__REQUIREMENT__. Your task is to copy the stretch of lines in the records below that begins with the line containing "3. Links: The" and ends with the line containing "8. Block count: The", exactly as written, with nothing added.

[Collected data]
· · · · · · ·

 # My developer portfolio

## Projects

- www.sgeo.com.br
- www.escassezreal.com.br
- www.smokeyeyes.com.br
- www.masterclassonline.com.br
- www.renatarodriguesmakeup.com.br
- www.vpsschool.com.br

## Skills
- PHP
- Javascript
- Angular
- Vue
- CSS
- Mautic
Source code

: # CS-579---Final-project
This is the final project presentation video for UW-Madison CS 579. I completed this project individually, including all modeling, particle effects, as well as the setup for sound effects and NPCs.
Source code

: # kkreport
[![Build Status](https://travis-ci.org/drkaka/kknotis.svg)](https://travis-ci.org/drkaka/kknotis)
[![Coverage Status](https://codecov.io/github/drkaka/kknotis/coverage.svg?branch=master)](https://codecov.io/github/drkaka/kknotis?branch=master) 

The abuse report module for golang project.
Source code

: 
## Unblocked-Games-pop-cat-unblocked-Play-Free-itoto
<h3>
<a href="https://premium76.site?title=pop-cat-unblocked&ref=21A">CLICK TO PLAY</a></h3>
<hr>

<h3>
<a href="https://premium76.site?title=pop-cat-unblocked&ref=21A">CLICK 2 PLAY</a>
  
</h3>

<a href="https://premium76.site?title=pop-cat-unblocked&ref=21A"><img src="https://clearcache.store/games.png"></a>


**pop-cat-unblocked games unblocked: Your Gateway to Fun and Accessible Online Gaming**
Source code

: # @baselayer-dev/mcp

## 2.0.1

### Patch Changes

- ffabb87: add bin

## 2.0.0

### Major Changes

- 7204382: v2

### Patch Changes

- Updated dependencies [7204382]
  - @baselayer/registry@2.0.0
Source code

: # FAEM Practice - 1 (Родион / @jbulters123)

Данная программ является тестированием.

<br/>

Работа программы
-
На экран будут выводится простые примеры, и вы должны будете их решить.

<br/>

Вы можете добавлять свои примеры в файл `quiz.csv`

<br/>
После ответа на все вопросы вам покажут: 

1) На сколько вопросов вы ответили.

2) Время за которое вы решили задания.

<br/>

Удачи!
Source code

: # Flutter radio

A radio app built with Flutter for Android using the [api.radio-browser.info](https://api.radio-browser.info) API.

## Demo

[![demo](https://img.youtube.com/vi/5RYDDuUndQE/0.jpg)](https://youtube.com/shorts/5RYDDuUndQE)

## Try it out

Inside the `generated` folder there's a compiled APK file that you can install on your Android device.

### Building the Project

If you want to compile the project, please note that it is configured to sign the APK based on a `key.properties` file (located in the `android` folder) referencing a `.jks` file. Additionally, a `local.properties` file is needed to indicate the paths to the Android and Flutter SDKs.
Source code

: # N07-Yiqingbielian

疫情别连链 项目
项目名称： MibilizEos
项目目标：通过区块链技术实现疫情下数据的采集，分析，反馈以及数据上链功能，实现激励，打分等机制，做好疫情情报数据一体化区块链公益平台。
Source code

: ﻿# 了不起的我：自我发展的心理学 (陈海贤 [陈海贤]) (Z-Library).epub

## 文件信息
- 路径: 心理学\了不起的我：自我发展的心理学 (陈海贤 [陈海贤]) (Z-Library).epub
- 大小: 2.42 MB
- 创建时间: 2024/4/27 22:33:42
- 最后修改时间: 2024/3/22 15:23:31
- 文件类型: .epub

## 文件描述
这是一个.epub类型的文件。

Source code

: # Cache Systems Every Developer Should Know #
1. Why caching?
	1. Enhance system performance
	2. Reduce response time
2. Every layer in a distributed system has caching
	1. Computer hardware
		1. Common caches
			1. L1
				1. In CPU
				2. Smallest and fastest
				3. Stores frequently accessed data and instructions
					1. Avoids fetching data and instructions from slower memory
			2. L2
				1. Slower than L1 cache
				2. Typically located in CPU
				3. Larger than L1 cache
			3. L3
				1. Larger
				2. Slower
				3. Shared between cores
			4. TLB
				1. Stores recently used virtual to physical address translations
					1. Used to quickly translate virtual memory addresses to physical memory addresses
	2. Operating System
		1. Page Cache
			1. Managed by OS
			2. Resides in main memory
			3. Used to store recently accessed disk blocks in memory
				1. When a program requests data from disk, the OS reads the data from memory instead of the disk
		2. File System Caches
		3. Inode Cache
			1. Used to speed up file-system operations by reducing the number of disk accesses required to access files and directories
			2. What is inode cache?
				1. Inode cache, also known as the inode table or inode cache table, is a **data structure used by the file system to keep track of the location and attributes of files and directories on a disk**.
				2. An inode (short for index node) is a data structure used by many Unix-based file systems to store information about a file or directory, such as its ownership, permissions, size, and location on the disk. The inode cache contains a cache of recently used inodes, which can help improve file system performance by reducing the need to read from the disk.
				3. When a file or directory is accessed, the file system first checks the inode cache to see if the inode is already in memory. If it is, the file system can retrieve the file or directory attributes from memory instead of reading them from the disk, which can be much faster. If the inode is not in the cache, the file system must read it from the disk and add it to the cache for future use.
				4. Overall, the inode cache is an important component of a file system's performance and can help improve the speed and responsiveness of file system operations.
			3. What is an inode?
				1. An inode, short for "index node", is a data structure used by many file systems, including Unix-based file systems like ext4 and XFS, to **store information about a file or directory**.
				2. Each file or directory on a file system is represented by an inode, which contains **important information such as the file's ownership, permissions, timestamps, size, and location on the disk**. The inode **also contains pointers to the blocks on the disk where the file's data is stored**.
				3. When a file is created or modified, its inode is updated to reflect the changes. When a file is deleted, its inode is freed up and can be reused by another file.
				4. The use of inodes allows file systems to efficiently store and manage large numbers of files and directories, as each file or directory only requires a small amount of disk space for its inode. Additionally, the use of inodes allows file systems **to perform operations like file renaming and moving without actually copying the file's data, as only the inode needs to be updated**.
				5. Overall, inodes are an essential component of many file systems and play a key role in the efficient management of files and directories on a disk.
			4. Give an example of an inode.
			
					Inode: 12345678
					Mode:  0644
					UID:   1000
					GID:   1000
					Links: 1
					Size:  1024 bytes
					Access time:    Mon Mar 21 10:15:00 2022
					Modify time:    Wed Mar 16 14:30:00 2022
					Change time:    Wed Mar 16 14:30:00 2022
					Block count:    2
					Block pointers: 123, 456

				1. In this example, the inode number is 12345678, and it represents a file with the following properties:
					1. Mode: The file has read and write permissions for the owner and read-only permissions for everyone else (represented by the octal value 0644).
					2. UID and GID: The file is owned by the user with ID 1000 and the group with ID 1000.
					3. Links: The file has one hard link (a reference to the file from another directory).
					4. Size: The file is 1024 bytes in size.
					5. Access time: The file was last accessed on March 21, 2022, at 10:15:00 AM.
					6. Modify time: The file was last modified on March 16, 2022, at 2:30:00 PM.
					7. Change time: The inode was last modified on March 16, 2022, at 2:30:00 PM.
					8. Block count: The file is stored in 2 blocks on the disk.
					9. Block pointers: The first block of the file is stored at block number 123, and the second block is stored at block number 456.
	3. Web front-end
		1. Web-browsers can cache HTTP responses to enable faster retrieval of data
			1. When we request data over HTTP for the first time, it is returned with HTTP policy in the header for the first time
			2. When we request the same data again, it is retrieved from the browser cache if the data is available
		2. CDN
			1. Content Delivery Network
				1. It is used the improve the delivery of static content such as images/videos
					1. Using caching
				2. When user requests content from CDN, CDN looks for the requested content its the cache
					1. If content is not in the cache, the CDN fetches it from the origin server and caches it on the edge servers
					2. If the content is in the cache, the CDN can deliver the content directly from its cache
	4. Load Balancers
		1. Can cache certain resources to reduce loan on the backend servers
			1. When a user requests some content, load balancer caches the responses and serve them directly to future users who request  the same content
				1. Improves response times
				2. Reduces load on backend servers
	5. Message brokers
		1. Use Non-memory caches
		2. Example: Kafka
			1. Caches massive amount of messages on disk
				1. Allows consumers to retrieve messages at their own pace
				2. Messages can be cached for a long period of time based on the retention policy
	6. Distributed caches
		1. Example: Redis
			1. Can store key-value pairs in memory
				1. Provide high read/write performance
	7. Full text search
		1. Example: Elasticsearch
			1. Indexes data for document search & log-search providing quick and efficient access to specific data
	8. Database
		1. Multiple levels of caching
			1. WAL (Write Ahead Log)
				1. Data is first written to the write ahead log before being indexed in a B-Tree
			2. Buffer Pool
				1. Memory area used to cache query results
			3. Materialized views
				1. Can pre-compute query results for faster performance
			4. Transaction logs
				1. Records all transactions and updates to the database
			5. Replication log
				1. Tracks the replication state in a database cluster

· · · · · · ·

__SOLUTION TO THE EXERCISE__.
					3. Links: The file has one hard link (a reference to the file from another directory).
					4. Size: The file is 1024 bytes in size.
					5. Access time: The file was last accessed on March 21, 2022, at 10:15:00 AM.
					6. Modify time: The file was last modified on March 16, 2022, at 2:30:00 PM.
					7. Change time: The inode was last modified on March 16, 2022, at 2:30:00 PM.
					8. Block count: The file is stored in 2 blocks on the disk.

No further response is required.